Going through the data below, copy out each line where the word "clear" shows up.

(Source texts of formatted documents)
=== Section Start ===

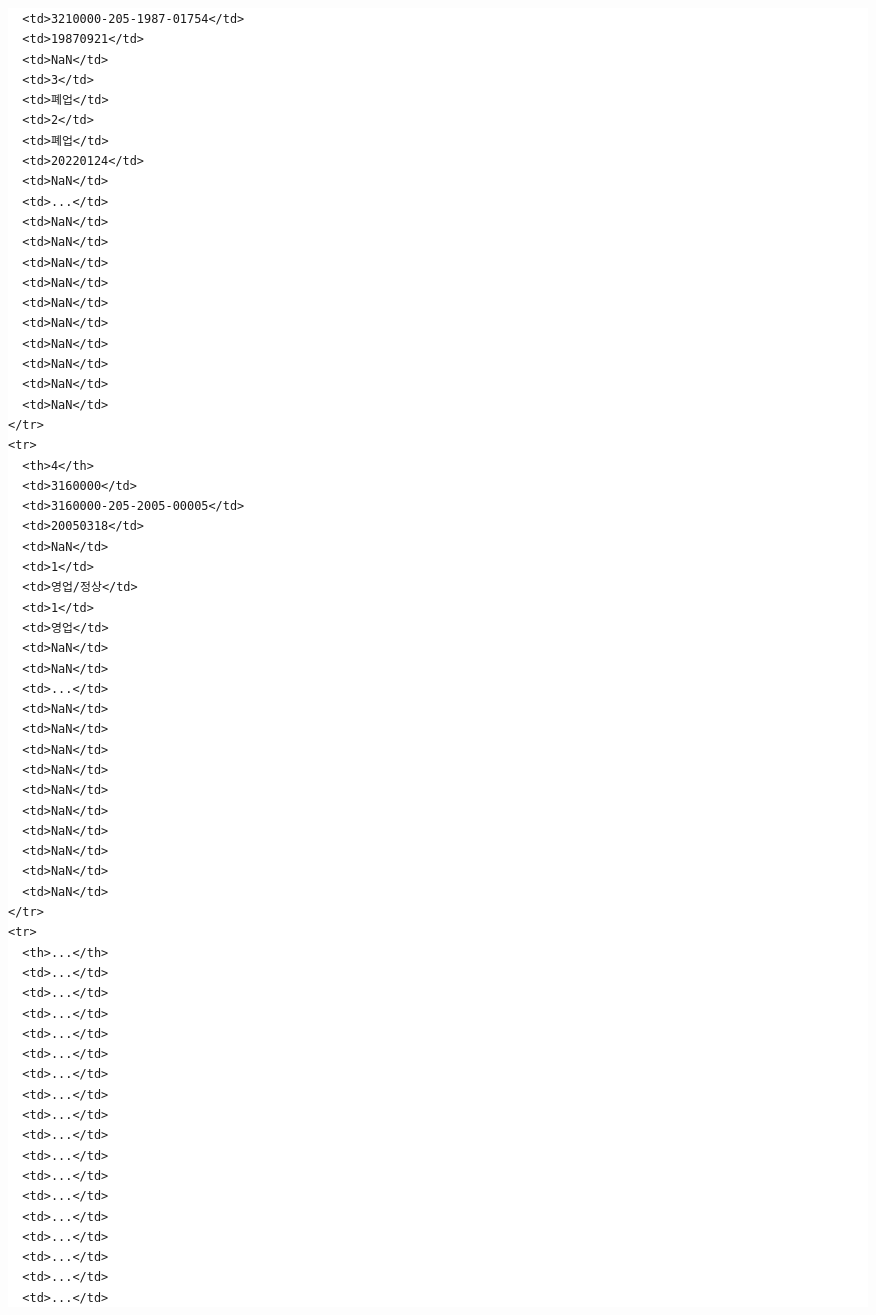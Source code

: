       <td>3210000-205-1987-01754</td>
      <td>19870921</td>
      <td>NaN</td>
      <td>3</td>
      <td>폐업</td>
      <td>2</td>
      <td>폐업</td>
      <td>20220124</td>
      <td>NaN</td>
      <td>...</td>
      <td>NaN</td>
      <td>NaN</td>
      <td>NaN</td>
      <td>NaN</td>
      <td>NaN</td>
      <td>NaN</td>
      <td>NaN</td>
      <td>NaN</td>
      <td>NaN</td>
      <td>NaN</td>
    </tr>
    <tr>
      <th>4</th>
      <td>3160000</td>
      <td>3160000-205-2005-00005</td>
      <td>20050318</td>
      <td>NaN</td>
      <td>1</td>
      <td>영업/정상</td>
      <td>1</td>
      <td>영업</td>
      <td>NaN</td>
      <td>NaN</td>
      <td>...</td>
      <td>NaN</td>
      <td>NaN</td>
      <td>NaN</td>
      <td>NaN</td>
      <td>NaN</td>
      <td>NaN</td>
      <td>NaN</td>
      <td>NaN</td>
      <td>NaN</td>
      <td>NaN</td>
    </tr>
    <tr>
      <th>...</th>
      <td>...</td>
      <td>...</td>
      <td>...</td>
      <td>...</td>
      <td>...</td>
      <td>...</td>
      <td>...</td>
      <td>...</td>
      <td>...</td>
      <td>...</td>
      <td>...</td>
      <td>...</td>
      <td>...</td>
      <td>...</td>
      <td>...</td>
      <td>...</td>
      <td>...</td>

=== Section End ===
=== Section Start ===

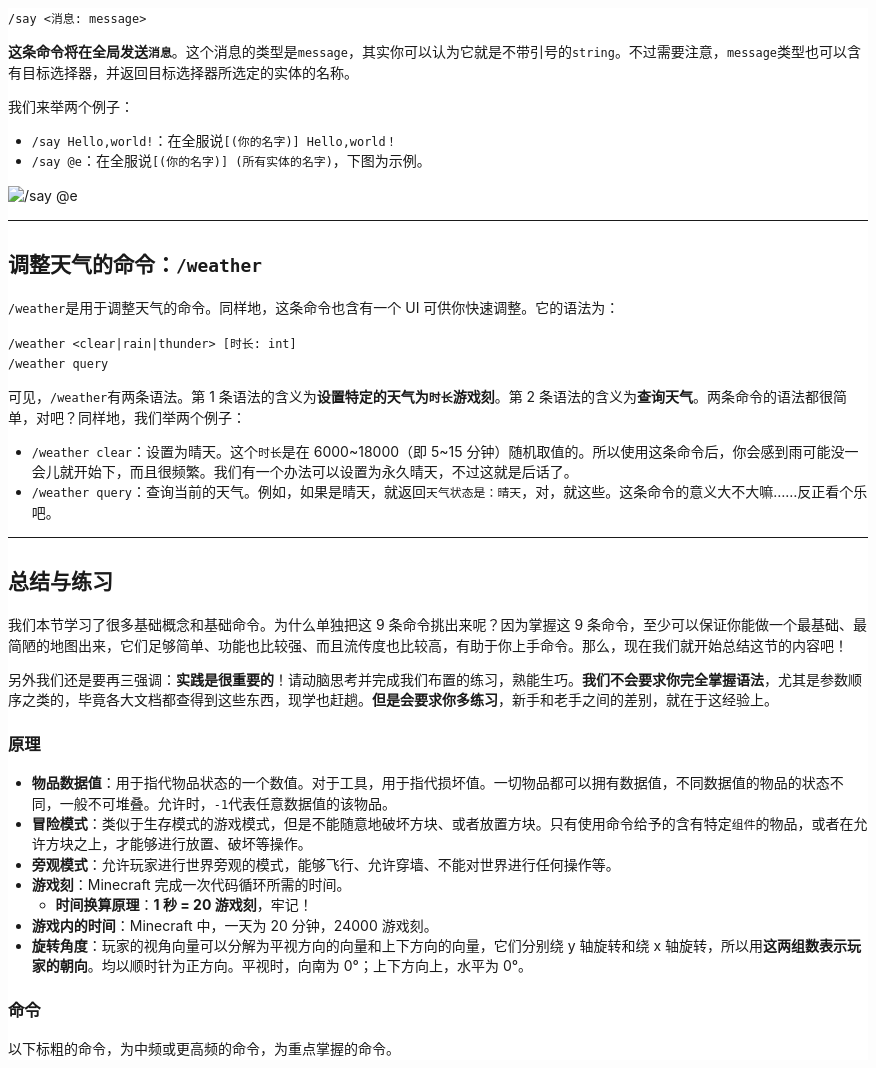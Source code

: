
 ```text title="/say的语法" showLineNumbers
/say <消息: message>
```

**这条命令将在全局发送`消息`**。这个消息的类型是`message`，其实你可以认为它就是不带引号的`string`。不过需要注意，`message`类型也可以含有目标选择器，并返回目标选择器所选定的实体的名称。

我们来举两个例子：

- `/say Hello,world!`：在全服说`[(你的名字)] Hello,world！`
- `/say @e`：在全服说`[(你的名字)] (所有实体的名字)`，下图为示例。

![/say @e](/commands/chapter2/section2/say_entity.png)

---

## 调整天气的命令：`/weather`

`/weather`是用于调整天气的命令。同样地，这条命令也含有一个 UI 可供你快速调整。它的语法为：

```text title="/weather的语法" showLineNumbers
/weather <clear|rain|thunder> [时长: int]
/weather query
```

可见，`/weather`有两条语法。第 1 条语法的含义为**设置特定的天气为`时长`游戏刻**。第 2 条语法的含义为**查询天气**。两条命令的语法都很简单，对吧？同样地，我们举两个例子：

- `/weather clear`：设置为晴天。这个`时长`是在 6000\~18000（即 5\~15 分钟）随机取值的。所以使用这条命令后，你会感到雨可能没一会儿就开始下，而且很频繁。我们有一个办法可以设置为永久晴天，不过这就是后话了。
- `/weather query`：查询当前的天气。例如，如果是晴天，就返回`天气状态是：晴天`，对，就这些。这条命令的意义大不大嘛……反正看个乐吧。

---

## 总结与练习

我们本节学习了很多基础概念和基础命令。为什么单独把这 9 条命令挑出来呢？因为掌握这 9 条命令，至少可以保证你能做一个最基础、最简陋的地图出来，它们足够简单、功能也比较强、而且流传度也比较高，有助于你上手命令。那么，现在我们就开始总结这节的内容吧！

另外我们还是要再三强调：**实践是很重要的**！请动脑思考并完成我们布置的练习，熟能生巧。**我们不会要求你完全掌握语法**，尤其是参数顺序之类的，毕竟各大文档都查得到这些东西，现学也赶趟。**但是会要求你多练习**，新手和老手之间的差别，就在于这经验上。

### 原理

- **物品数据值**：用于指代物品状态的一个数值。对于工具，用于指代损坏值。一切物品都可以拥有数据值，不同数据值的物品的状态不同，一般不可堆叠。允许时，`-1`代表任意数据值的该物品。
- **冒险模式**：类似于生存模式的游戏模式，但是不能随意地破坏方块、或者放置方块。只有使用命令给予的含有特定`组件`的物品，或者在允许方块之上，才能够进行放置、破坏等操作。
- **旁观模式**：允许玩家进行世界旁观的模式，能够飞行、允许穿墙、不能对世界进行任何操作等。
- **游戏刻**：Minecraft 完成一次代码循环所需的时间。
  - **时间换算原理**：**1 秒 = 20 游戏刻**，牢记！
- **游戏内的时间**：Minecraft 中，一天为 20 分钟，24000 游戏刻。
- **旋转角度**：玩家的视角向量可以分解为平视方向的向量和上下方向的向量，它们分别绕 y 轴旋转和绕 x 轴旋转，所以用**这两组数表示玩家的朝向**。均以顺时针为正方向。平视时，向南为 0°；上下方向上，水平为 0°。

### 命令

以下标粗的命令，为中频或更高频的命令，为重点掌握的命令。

=== Section End ===
=== Section Start ===

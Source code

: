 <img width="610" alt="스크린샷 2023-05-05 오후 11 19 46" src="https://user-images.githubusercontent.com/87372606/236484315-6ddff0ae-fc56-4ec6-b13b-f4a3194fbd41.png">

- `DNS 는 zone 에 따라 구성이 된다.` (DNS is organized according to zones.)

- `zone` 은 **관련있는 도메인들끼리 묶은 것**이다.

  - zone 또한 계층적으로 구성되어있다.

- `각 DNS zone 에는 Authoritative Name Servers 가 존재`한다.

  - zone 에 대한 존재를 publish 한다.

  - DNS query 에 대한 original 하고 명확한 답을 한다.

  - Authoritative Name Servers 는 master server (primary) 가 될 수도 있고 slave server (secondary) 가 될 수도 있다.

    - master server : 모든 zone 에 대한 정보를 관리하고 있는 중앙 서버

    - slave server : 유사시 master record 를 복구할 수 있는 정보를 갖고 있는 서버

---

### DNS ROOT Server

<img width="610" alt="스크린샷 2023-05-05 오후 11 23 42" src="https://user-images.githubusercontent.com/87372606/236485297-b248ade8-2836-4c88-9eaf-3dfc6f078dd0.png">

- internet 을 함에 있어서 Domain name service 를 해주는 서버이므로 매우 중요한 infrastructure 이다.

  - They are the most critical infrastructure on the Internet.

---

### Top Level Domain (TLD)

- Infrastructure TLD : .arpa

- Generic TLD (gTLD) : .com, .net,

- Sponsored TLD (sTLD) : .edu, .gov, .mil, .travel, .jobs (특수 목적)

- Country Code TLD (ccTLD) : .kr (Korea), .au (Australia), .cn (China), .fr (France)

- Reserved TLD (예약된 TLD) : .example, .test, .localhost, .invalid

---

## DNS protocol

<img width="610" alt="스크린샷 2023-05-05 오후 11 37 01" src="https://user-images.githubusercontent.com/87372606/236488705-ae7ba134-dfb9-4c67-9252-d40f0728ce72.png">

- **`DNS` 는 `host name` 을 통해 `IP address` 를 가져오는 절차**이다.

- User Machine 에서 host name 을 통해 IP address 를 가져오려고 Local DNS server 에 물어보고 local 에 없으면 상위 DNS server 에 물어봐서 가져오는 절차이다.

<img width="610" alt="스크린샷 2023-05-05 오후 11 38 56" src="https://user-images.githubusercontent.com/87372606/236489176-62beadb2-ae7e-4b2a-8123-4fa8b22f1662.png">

=== Section End ===

# COMPLETED TASK
/weather <clear|rain|thunder> [时长: int]
- `/weather clear`：设置为晴天。这个`时长`是在 6000\~18000（即 5\~15 分钟）随机取值的。所以使用这条命令后，你会感到雨可能没一会儿就开始下，而且很频繁。我们有一个办法可以设置为永久晴天，不过这就是后话了。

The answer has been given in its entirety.